You're reading the documentation for a development version. For the latest released version, please have a look at v0.1.
fitpy.analysis module
Actual fitting in form of analysis steps derived from the ASpecD framework.
Fitting of a model to (experimental) data can always be seen as an analysis step in context of the ASpecD framework, resulting in a calculated dataset.
Introduction
Fitting in context of the FitPy framework is always a two-step process:
define the model, and
define the fitting task.
The model is an instance of aspecd.model.Model
, and the fitting
task one of the analysis steps contained in this module. They are, in turn,
instances of aspecd.analysis.AnalysisStep
.
A first, simple but complete example of a recipe performing a fit on experimental data, is given below.
1format:
2 type: ASpecD recipe
3 version: '0.2'
4
5datasets:
6 - /path/to/dataset
7
8tasks:
9 - kind: model
10 type: Gaussian
11 properties:
12 parameters:
13 position: 1.5
14 width: 0.5
15 from_dataset: /path/to/dataset
16 output: model
17 result: gaussian_model
18
19 - kind: fitpy.singleanalysis
20 type: SimpleFit
21 properties:
22 model: gaussian_model
23 parameters:
24 fit:
25 amplitude:
26 start: 5
27 range: [3, 7]
28 result: fitted_gaussian
In this case, a Gaussian model is created, with values for two parameters
set explicitly and not varied during the fit.
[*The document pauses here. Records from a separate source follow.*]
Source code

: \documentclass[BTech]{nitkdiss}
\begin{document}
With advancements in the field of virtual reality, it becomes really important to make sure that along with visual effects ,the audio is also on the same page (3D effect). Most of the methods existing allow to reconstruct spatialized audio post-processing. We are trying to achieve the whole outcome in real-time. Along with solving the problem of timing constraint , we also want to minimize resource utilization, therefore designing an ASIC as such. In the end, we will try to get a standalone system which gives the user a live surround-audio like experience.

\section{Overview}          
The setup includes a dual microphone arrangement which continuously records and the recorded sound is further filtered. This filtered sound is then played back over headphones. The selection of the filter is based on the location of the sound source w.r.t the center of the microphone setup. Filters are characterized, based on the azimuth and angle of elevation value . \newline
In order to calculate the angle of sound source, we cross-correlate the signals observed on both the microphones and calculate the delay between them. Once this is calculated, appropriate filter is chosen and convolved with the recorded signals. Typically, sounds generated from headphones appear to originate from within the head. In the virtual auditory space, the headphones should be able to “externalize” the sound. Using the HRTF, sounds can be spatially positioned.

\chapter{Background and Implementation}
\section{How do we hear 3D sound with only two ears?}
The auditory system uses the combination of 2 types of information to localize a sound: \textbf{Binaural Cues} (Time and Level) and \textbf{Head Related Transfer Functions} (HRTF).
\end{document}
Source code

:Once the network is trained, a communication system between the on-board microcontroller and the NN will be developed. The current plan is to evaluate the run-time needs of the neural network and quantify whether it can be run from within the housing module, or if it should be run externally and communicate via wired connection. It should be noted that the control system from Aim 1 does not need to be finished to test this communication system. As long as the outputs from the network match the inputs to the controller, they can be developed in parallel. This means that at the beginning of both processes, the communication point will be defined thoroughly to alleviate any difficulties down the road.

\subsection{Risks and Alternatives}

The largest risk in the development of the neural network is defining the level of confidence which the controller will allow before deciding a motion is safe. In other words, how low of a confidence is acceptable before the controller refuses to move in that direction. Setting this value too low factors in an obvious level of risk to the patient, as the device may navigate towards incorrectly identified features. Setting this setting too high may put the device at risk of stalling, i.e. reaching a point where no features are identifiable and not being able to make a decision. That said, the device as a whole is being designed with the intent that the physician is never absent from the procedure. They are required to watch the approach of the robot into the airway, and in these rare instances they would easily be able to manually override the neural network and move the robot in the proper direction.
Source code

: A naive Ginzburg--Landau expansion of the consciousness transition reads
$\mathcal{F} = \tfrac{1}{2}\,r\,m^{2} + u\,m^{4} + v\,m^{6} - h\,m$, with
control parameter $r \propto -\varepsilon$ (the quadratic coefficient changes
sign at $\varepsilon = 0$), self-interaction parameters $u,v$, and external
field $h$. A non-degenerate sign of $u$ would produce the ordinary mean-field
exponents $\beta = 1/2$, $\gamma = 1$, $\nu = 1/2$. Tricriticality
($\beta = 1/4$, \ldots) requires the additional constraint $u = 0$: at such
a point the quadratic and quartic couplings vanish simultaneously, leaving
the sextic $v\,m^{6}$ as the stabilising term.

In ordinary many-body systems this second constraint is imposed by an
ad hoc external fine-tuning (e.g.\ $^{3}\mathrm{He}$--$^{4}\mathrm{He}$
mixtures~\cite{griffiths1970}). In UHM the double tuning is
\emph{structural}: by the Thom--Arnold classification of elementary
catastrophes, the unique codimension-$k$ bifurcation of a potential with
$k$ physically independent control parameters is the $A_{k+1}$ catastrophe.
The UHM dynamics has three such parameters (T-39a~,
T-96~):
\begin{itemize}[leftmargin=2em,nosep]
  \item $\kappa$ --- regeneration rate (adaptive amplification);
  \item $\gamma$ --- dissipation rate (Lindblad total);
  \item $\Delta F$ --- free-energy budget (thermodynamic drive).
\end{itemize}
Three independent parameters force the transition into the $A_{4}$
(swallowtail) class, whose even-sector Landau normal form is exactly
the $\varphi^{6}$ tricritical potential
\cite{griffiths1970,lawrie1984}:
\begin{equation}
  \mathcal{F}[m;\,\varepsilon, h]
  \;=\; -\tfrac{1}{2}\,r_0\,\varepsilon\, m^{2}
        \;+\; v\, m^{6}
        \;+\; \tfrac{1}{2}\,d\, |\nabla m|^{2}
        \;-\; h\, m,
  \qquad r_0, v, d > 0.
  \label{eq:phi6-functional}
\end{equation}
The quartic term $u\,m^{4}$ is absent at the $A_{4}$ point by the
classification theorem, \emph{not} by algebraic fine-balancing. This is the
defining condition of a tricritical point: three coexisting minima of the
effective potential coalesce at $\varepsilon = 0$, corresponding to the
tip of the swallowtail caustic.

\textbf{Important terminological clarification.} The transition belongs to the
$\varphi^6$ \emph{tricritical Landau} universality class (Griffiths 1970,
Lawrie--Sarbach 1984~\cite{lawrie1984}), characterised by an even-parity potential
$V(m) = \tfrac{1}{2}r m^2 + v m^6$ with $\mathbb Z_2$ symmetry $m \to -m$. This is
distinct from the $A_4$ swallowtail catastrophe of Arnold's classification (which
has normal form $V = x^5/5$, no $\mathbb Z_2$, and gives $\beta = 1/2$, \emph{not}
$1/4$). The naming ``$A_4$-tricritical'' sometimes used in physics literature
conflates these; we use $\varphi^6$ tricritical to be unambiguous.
The third parameter is varied
during the fit, within a given range. Furthermore, using
SimpleFit
here without further parameters, a least-squares fit
using the Levenberg-Marquardt method is carried out.
Note
Usually, you will have set another ASpecD-derived package as
default package in your recipe for processing and analysing your data.
Hence, you need to provide the package name (fitpy) in the kind
property, as shown in the examples.
This seamless integration of FitPy into all packages derived from the ASpecD
framework ensures full reproducibility and allows to easily pre- and
postprocess the data accordingly. Particularly for analysing the results of
fits, have a look at the dedicated plotters in the fitpy.plotting
module and the reporters in the fitpy.report
module.
Fitting strategies
Fitting models to data is generally a complex endeavour, and FitPy will not take any decisions for you. However, it provides powerful abstractions and a simple user interface, letting you automate as much as possible, while retaining full reproducibility. Thus, it is possible to create entire pipelines spanning a series of different fitting strategies, analyse the results, and making an informed decision for each individual question.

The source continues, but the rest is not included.